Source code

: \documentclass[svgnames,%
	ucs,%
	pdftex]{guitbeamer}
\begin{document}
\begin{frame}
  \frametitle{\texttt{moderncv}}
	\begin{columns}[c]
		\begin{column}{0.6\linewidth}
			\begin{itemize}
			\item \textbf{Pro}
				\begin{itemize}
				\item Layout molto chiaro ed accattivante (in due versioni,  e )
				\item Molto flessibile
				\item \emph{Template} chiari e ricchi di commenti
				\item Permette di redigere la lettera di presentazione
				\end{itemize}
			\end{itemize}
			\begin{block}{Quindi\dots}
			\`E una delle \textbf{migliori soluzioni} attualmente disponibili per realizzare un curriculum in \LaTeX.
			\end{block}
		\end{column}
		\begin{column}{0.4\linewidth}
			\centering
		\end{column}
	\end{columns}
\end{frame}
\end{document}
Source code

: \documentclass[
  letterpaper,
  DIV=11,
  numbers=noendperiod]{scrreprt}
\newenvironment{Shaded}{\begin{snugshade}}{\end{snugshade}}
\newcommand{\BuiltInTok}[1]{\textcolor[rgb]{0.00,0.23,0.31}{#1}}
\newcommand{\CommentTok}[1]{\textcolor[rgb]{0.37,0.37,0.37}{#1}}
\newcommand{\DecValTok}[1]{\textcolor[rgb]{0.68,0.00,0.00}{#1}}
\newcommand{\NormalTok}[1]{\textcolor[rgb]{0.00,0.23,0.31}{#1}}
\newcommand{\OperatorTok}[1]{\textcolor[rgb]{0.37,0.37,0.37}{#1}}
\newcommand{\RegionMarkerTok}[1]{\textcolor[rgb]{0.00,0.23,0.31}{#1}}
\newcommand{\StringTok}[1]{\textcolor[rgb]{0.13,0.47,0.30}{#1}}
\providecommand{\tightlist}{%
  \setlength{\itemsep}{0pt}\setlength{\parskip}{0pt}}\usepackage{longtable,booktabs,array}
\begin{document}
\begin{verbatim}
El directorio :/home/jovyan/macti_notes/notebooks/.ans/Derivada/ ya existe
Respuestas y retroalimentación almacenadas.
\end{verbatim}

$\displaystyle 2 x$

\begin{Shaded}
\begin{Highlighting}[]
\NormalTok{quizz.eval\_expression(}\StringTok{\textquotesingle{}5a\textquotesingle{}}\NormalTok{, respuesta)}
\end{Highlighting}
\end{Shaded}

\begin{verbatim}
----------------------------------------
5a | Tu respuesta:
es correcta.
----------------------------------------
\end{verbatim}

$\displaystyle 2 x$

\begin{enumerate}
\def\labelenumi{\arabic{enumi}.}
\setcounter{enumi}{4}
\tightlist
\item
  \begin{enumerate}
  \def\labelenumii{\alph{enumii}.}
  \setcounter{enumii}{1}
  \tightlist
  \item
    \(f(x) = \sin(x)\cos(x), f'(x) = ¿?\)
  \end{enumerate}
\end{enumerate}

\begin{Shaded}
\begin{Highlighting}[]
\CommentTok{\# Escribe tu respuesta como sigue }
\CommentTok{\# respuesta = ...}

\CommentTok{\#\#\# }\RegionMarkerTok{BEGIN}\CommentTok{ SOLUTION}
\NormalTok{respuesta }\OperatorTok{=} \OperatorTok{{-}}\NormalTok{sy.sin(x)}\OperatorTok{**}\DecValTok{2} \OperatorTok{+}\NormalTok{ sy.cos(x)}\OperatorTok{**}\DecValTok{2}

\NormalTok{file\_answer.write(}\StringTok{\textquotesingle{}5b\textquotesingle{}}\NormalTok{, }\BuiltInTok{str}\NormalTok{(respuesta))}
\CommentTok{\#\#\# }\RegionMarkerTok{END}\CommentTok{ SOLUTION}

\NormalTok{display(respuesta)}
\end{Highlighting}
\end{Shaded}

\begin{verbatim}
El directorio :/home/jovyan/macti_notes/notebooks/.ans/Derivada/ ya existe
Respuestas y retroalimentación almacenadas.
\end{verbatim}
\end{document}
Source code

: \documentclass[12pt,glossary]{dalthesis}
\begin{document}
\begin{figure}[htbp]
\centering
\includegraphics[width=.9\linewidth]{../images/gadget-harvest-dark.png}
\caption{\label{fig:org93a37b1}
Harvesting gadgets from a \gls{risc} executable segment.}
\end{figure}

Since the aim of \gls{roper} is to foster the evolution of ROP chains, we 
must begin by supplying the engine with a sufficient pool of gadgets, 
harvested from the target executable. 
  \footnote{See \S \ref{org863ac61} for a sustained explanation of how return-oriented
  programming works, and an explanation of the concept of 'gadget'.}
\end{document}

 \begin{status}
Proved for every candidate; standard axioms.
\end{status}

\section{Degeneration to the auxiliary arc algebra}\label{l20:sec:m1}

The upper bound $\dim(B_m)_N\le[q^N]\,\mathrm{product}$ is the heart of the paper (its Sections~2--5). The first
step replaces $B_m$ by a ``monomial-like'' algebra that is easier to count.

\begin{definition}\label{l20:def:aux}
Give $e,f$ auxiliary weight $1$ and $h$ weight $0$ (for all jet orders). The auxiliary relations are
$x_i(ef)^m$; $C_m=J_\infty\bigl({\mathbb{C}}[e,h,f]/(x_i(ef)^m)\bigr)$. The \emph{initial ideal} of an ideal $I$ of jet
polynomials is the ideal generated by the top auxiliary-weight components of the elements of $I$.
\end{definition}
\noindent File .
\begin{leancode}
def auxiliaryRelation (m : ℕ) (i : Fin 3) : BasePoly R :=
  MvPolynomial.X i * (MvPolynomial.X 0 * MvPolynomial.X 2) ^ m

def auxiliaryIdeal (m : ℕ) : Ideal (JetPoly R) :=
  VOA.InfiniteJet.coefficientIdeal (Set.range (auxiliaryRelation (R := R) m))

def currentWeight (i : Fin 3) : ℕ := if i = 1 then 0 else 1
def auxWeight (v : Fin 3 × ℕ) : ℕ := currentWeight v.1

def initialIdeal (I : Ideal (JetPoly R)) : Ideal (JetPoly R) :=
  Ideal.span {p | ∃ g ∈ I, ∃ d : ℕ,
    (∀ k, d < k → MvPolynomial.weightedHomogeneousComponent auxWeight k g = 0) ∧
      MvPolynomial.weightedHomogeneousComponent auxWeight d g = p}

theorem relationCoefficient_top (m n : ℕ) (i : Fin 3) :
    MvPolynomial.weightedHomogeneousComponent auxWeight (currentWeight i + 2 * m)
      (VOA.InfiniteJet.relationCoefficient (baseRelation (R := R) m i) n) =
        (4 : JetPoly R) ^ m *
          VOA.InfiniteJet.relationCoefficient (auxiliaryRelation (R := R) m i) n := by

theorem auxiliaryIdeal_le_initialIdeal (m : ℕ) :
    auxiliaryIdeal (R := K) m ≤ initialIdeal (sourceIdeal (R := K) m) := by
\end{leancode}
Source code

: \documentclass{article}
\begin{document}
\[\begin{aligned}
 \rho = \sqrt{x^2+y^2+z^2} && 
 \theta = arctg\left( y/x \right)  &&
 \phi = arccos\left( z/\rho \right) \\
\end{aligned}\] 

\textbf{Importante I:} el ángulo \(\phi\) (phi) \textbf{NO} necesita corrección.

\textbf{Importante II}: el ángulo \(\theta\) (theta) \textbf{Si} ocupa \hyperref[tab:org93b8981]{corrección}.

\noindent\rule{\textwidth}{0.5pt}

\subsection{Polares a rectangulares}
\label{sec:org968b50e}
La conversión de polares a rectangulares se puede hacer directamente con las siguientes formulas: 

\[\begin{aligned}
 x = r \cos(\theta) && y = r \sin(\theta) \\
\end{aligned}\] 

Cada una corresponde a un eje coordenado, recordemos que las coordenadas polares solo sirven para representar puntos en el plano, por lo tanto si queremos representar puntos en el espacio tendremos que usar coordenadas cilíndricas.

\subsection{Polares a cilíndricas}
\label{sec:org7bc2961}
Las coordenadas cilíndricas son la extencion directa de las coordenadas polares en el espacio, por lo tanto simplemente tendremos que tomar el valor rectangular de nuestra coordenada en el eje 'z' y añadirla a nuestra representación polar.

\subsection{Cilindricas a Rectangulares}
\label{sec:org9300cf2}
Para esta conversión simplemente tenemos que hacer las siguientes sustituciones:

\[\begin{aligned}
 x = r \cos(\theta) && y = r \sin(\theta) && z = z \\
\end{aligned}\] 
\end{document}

= = =

Work task:
Return each line of the material above that holds the string "explanation".

Answer section:
  \footnote{See \S \ref{org863ac61} for a sustained explanation of how return-oriented
  programming works, and an explanation of the concept of 'gadget'.}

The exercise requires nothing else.